PDA

View Full Version : Let's discuss ROBOTS.TXT


Nacho
10-08-2004, 05:58 AM
I've noticed that some popular sites have robots.txt and some don't, for example:

DO HAVE
http://www.microsoft.com/robots.txt
http://www.google.com/robots.txt
http://www.cnn.com/robots.txt
http://www.adobe.com/robots.txt
http://www.apple.com/robots.txt
http://www.w3.org/robots.txt
http://www.dmoz.org/robots.txt
http://online.wsj.com/robots.txt
http://www.whitehouse.gov/robots.txt
etc.

DO NOT HAVE
http://www.yahoo.com/robots.txt
http://www.msn.com/robots.txt
... and I'm sure there are more.

There are two great sources about the robots.txt file that I know:

http://www.robotstxt.org/wc/robots.html
http://www.searchengineworld.com/robots/robots_tutorial.htm

One of our SEW Forums Moderators, Mikkel deMib Svendsen, gives great insight (http://forums.searchenginewatch.com/showthread.php?t=1289) how Webmaster World refuses visits to its robots.txt (www.webmasterworld.com/robots.txt) in order to not loose bandwith by allowing all bots to come through. Therefore filtering those which are not really important.

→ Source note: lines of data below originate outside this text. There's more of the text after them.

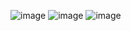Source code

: ![image](https://github.com/user-attachments/assets/4a4abdc5-892f-4043-963e-f5865faef89f)
![image](https://github.com/user-attachments/assets/d91389ce-b96a-425c-a7bd-caf06c4d6480)
![image](https://github.com/user-attachments/assets/3a51b943-803e-41ae-bdbc-99b01e157806)
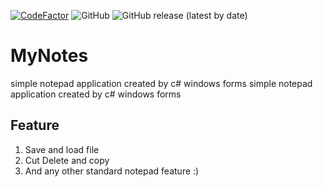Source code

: [![CodeFactor](https://www.codefactor.io/repository/github/alphabeta1906/mynotes/badge/master)](https://www.codefactor.io/repository/github/alphabeta1906/mynotes/overview/master)
![GitHub](https://img.shields.io/github/license/AlphaBeta1906/MyNotes)
![GitHub release (latest by date)](https://img.shields.io/github/v/release/AlphaBeta1906/MyNotes)	
# MyNotes	

simple notepad application created by c# windows forms	simple notepad application created by c# windows forms

## Feature
1. Save and load file
2. Cut Delete and copy
3. And any other standard notepad feature :)
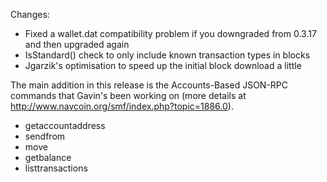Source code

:Changes:
* Fixed a wallet.dat compatibility problem if you downgraded from 0.3.17 and then upgraded again
* IsStandard() check to only include known transaction types in blocks
* Jgarzik's optimisation to speed up the initial block download a little

The main addition in this release is the Accounts-Based JSON-RPC commands that Gavin's been working on (more details at http://www.navcoin.org/smf/index.php?topic=1886.0).  
* getaccountaddress
* sendfrom
* move
* getbalance
* listtransactions
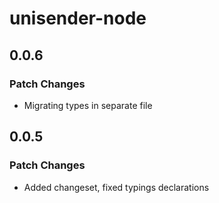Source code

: # unisender-node

## 0.0.6

### Patch Changes

- Migrating types in separate file

## 0.0.5

### Patch Changes

- Added changeset, fixed typings declarations
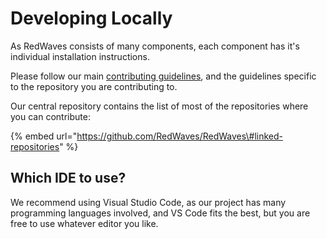 # Developing Locally

As RedWaves consists of many components, each component has it's individual installation instructions.

Please follow our main [contributing guidelines](https://github.com/RedWaves/RedWaves/blob/master/CONTRIBUTING.md), and the guidelines specific to the repository you are contributing to.

Our central repository contains the list of most of the repositories where you can contribute:

{% embed url="https://github.com/RedWaves/RedWaves\#linked-repositories" %}

## Which IDE to use?

We recommend using Visual Studio Code, as our project has many programming languages involved, and VS Code fits the best, but you are free to use whatever editor you like.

So, how important is the robots.txt or better said, how useful do you think it is to the search engines? are there any crawlers not respecting the robots.txt? do you think it's not useful at all? is it vital to gain rankings on the search engines or there is no impact at all on the SERPs? what are your thougths on the robots.txt?

fathom
10-08-2004, 10:30 AM
Most prime engines obey it and most of these you truly want them spidering your site for indexing... many BS bots ignore it so a ban list in .htaccess is the better approach.

Robots.txt is best used to keep all good bots out of sensitive areas and/or things like dup pages for different engines, PPC/PPI segregated landing pages, etc.